Problem requirements: Scan the data for lines with "quantidade" and report the count by itself.

Available records:
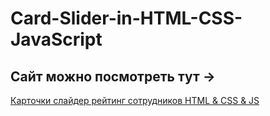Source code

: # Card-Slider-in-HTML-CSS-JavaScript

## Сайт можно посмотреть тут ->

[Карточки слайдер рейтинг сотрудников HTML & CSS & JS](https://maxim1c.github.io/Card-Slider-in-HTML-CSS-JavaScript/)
...
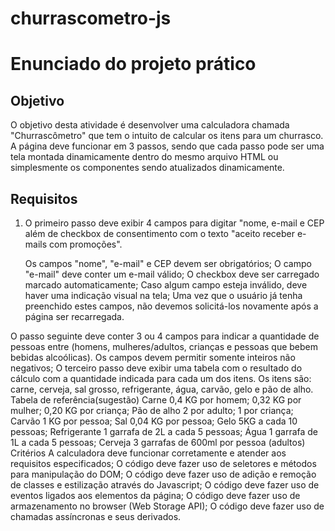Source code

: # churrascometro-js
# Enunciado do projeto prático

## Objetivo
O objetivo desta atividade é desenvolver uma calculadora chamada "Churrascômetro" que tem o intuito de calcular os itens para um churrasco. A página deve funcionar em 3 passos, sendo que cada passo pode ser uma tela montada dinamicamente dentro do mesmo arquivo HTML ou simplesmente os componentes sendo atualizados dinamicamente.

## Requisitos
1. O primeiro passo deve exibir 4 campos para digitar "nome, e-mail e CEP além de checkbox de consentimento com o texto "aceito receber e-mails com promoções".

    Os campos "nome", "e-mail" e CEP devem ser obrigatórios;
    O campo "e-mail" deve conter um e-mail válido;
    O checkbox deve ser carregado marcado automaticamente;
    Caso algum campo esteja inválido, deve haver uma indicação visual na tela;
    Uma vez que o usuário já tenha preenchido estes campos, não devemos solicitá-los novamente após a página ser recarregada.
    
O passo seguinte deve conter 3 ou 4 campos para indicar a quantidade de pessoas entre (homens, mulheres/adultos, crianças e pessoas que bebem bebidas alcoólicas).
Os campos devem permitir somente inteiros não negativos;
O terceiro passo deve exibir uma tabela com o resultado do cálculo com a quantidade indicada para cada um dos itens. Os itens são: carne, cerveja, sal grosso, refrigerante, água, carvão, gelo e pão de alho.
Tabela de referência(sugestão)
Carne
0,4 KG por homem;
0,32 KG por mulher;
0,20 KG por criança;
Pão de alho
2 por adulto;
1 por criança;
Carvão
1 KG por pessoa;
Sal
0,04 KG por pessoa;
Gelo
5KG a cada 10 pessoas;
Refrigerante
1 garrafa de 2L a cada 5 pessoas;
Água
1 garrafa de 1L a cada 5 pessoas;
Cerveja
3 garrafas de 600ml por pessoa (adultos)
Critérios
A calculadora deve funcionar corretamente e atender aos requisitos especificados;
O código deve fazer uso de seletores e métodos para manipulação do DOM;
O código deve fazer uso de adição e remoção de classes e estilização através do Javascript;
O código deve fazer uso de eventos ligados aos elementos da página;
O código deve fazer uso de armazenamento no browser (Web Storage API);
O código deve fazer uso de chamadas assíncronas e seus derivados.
* * *
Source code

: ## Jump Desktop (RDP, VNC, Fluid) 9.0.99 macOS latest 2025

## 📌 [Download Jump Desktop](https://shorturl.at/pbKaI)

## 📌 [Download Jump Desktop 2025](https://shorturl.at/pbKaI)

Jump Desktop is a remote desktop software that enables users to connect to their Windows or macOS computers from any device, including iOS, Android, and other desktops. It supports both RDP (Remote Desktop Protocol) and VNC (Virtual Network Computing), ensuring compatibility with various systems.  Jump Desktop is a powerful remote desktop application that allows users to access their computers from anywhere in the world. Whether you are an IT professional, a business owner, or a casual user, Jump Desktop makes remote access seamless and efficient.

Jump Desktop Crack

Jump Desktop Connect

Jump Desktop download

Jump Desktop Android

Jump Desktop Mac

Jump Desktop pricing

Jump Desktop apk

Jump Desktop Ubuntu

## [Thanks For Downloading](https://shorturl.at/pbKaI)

Reply to the exercise: 2